O documentário "Uma Longa Viagem" estreia nesta sexta-feira (11/05) com um currículo parrudo de vitórias pelo circuito de festivais – ganhou o prêmio da crítica em Paulínia e cinco estatuetas em Gramado , entre elas melhor filme e ator (Caio Blat).

Dirigido por Lúcia Murat ("Maré, Nossa História de Amor", "Quase Dois Irmãos"), "Uma Longa Viagem" traça um painel sobre a geração que sentiu na pele a repressão da ditadura militar e tentou viver intensamente o sonho libertário gestado na década de 1960.

A narrativa se dá através das cartas que o irmão da cineasta, Heitor, enviou enquanto viajava pelo mundo nos anos setenta. Com medo de que ele enveredasse pela rota revolucionária que levou Lúcia para a cadeia, os pais do rapaz pagaram para que ele fosse estudar em Londres. Lá, conheceu gente de vários países, experimentou a psicodelia das drogas e decidiu que iria passar a vida viajando, livre e sem compromissos.

Caio Blat no documentário
Divulgação
Caio Blat no documentário "Uma Longa Viagem": mistura com ficção
A história é absolutamente confessional. A diretora abre o baú, revela as entranhas da família e presta homenagem ao irmão, Miguel, o mais "centrado" dos três, que não viveu para ver o documentário.

A estrela, no entanto, é Heitor. O roteiro mescla trechos das cartas, dramatizados por Caio Blat, e depoimentos atuais, quando ele tenta domar a esquizofrenia. A fala é lenta, enrolada, e os olhos, esbugalhados, mas o discurso, riquíssimo. Heitor descreve com detalhes e até certa poesia as passagens pela Austrália, Índia, Afeganistão, Califórnia, ilhas paradisíacas e muitos outros lugares.

A empatia com o público surge quase imediatamente e ao longo do filme, a sensação é de intimidade. Heitor funciona como o tio hippie loucão que abusou das drogas, tem amigos de todas as partes e sempre tira do chapéu uma história bacana para contar. Durante a exibiçãp no Festival de Paulínia, as gargalhadas durante a sessão e os aplausos efusivos ao final mostraram que a plateia acompanhou cada momento com atenção.

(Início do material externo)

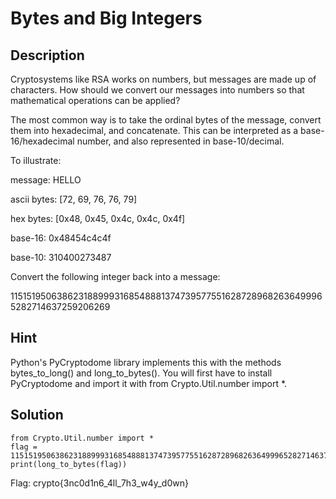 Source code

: # Bytes and Big Integers
## Description
Cryptosystems like RSA works on numbers, but messages are made up of characters. How should we convert our messages into numbers so that mathematical operations can be applied?

The most common way is to take the ordinal bytes of the message, convert them into hexadecimal, and concatenate. This can be interpreted as a base-16/hexadecimal number, and also represented in base-10/decimal.

To illustrate:

message: HELLO

ascii bytes: [72, 69, 76, 76, 79]

hex bytes: [0x48, 0x45, 0x4c, 0x4c, 0x4f]

base-16: 0x48454c4c4f

base-10: 310400273487

Convert the following integer back into a message:

11515195063862318899931685488813747395775516287289682636499965282714637259206269
## Hint
Python's PyCryptodome library implements this with the methods bytes_to_long() and long_to_bytes(). You will first have to install PyCryptodome and import it with from Crypto.Util.number import *.
## Solution
```
from Crypto.Util.number import *
flag = 11515195063862318899931685488813747395775516287289682636499965282714637259206269
print(long_to_bytes(flag))
```
Flag: crypto{3nc0d1n6_4ll_7h3_w4y_d0wn}
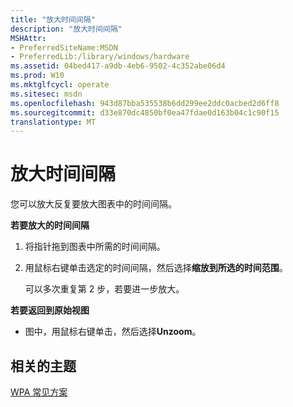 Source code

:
 ```yaml
---
title: "放大时间间隔"
description: "放大时间间隔"
MSHAttr:
- PreferredSiteName:MSDN
- PreferredLib:/library/windows/hardware
ms.assetid: 04bed417-a9db-4eb6-9502-4c352abe06d4
ms.prod: W10
ms.mktglfcycl: operate
ms.sitesec: msdn
ms.openlocfilehash: 943d87bba535538b6dd299ee2ddc0acbed2d6ff8
ms.sourcegitcommit: d33e870dc4850bf0ea47fdae0d163b04c1c90f15
translationtype: MT
---
```

# <a name="zoom-in-on-a-time-interval"></a>放大时间间隔


您可以放大反复要放大图表中的时间间隔。

**若要放大的时间间隔**

1.  将指针拖到图表中所需的时间间隔。

2.  用鼠标右键单击选定的时间间隔，然后选择**缩放到所选的时间范围**。

    可以多次重复第 2 步，若要进一步放大。

**若要返回到原始视图**

-   图中，用鼠标右键单击，然后选择**Unzoom**。

## <a name="related-topics"></a>相关的主题


[WPA 常见方案](windows-performance-analyzer-common-scenarios.md)

 

 







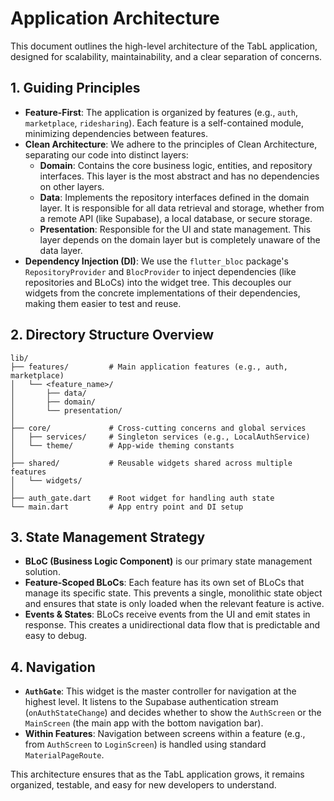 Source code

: # Application Architecture

This document outlines the high-level architecture of the TabL application, designed for scalability, maintainability, and a clear separation of concerns.

## 1. Guiding Principles

-   **Feature-First**: The application is organized by features (e.g., `auth`, `marketplace`, `ridesharing`). Each feature is a self-contained module, minimizing dependencies between features.
-   **Clean Architecture**: We adhere to the principles of Clean Architecture, separating our code into distinct layers:
    -   **Domain**: Contains the core business logic, entities, and repository interfaces. This layer is the most abstract and has no dependencies on other layers.
    -   **Data**: Implements the repository interfaces defined in the domain layer. It is responsible for all data retrieval and storage, whether from a remote API (like Supabase), a local database, or secure storage.
    -   **Presentation**: Responsible for the UI and state management. This layer depends on the domain layer but is completely unaware of the data layer.
-   **Dependency Injection (DI)**: We use the `flutter_bloc` package's `RepositoryProvider` and `BlocProvider` to inject dependencies (like repositories and BLoCs) into the widget tree. This decouples our widgets from the concrete implementations of their dependencies, making them easier to test and reuse.

## 2. Directory Structure Overview

```plaintext
lib/
├── features/         # Main application features (e.g., auth, marketplace)
│   └── <feature_name>/
│       ├── data/
│       ├── domain/
│       └── presentation/
│
├── core/             # Cross-cutting concerns and global services
│   ├── services/     # Singleton services (e.g., LocalAuthService)
│   └── theme/        # App-wide theming constants
│
├── shared/           # Reusable widgets shared across multiple features
│   └── widgets/
│
├── auth_gate.dart    # Root widget for handling auth state
└── main.dart         # App entry point and DI setup
```

## 3. State Management Strategy

-   **BLoC (Business Logic Component)** is our primary state management solution.
-   **Feature-Scoped BLoCs**: Each feature has its own set of BLoCs that manage its specific state. This prevents a single, monolithic state object and ensures that state is only loaded when the relevant feature is active.
-   **Events & States**: BLoCs receive events from the UI and emit states in response. This creates a unidirectional data flow that is predictable and easy to debug.

## 4. Navigation

-   **`AuthGate`**: This widget is the master controller for navigation at the highest level. It listens to the Supabase authentication stream (`onAuthStateChange`) and decides whether to show the `AuthScreen` or the `MainScreen` (the main app with the bottom navigation bar).
-   **Within Features**: Navigation between screens within a feature (e.g., from `AuthScreen` to `LoginScreen`) is handled using standard `MaterialPageRoute`.

This architecture ensures that as the TabL application grows, it remains organized, testable, and easy for new developers to understand.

Assista ao trailer de "Uma Longa Viagem":

Se o humor está presente na maior parte do tempo, o drama não deixa de se mostrar latente nas entrelinhas, ou explícito quando Lúcia fala da ditadura e das internações do irmão em hospitais psiquiátricos. A dor, aí, é praticamente palpável.

Enquanto documentário, "Uma Longa Viagem" tem formato inovador na figura de Caio Blat. Com cigarro ou baseado na mão, cabelos longos e bolsa a tiracolo, o ator transforma as cartas em monólogos sinceros, comprometidos. A diretora também faz com que ele interaja com projeções de filmes da família. Funciona muito bem, tanto dramática quanto visualmente, ao lado de farto material de arquivo e de uma trilha sonora excelente, puxada por "Summertime", de Janis Joplin.

Produzido graças a um edital da TV Brasil, "Uma Grande Viagem" poderia facilmente se transformar numa egotrip, com a cineasta olhando para o próprio umbigo. Ao invés disso, entregou uma obra de arte preciosa, sensível e emocionante. O individual, aqui, serviu para falar da vida de muita gente.